When it comes to neural networks (NNs), one way to build an understanding is to reason about their behaviors when every layer has infinitely many neurons, commonly known as the NN infinite-width limits. We believe taking a top-down approach, as exemplified in the fluid dynamics example, can lead to a better understanding of why practical wide NNs work and how we can improve them.

## The journey to infinity

Just like how fluid dynamics under the continuum assumption enables accurate calculations of how real fluid—made of individual atoms—behaves, studying the NN infinite-width limit can inform us about how wide NNs behave in practice. As larger, hence wider, NNs are trained every few months, this will only become truer going forward. The catch, however, is that we need an infinite-width limit that sufficiently captures what makes NNs so successful today. In our paper, “Feature Learning in Infinite-Width Neural Networks,” we carefully consider how model weights become correlated during training, which leads us to a new parametrization, the *Maximal Update Parametrization*, that allows all layers to learn features in the infinite-width limit for any modern neural network. The paper appears at the Thirty-eighth International Conference on Machine Learning (ICML 2021).

Spotlight: Microsoft research newsletter

There have been two well-studied infinite-width limits for modern NNs: the Neural Network-Gaussian Process (opens in new tab) (NNGP) and the Neural Tangent Kernel (opens in new tab) (NTK). While both are illuminating to some extent, they fail to capture what makes NNs powerful, namely the ability to learn features. This is evident both theoretically and empirically. The NNGP limit explicitly considers the network at initialization and trains only a linear classifier on top of untrained features. The NTK limit allows training of the whole network—but only with a small enough learning rate. This means the weights do not leave a small neighborhood of their initialization, preventing the learning of new features.

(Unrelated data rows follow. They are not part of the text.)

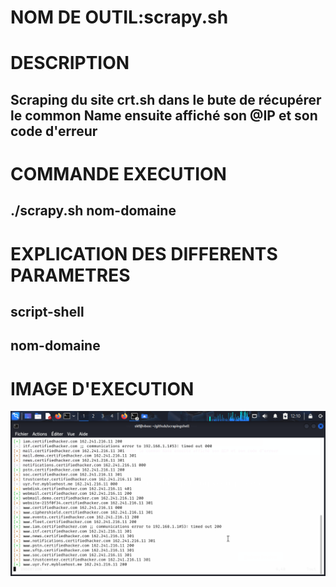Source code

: # NOM DE OUTIL:scrapy.sh
# DESCRIPTION
## Scraping du site crt.sh dans le bute de récupérer le common Name ensuite affiché son @IP et son code d'erreur
# COMMANDE EXECUTION 
## ./scrapy.sh nom-domaine
# EXPLICATION DES DIFFERENTS PARAMETRES
## script-shell
## nom-domaine
# IMAGE D'EXECUTION
![image](https://github.com/Hegeldirkk/scrapingshell/blob/lisezMoi-skf/lisez-moi/scraping_preuve.png)

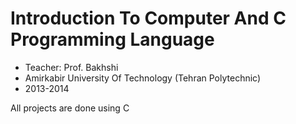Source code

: # Introduction To Computer And C Programming Language

- Teacher: Prof. Bakhshi
- Amirkabir University Of Technology (Tehran Polytechnic)
- 2013-2014

All projects are done using C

Unsurprisingly, the best-performing NNGP and NTK models underperform their conventional finite-width counterparts, even when we calculate their infinite-width limits exactly.

## Unlocking Feature Learning by going beyond model initialization

Why do NNGP and NTK fail to learn features? Because to do so, we need to leave the “comfort zone” of model initialization, where the activation coordinates are easy to analyze as they nicely follow a Gaussian law by a central limit argument (opens in new tab)—that is, summing infinitely many roughly independent, zero-mean random variables should yield a Gaussian distribution with a known variance. Just like growing a plant entails not only planting a seed but also proper care throughout its lifetime, the right infinite-width limit should take into consideration both the model initialization and the gradient updates, especially far away from initialization. To unlock feature learning, we need to see gradient updates for what they really are: *a different kind of matrices from their randomly initialized counterparts*.

When a matrix \(W∈R^{n×n}\) multiplies with an activation vector \(x∈R^n\) to produce a pre-activation vector, we calculate a coordinate by taking a row from the matrix \(W\), multiplying it by \(x\) coordinate-wise, and summing the coordinates of the resulting vector. When \(W\)’s entries are initialized with zero mean, this summation is across roughly independent elements with zero mean. As such, this sum would be \(\sqrt{n}\) smaller than what it would be if the elements had nonzero mean or were strongly correlated, due to the famous square root cancellation effect underlying phenomena like the Central Limit Theorem.

In fact, this strong correlation occurs after gradient updates to \(W\). Let’s focus on the gradient updates themselves, denoted as \(ΔW\). In general, the coordinates of the vector obtained by coordinate-wise multiplying a row from \(ΔW\) and the activation vector \(x\) will not have zero mean. This comes partly from the fact that \(ΔW\) “remembers” the data distribution that produces the activations and partly from the model architecture (for example, the use of nonlinearity). Consequently, each entry of \(ΔWx\) will be \(\sqrt{n}\) larger than if one naively assumes independence and zero-mean like at initialization.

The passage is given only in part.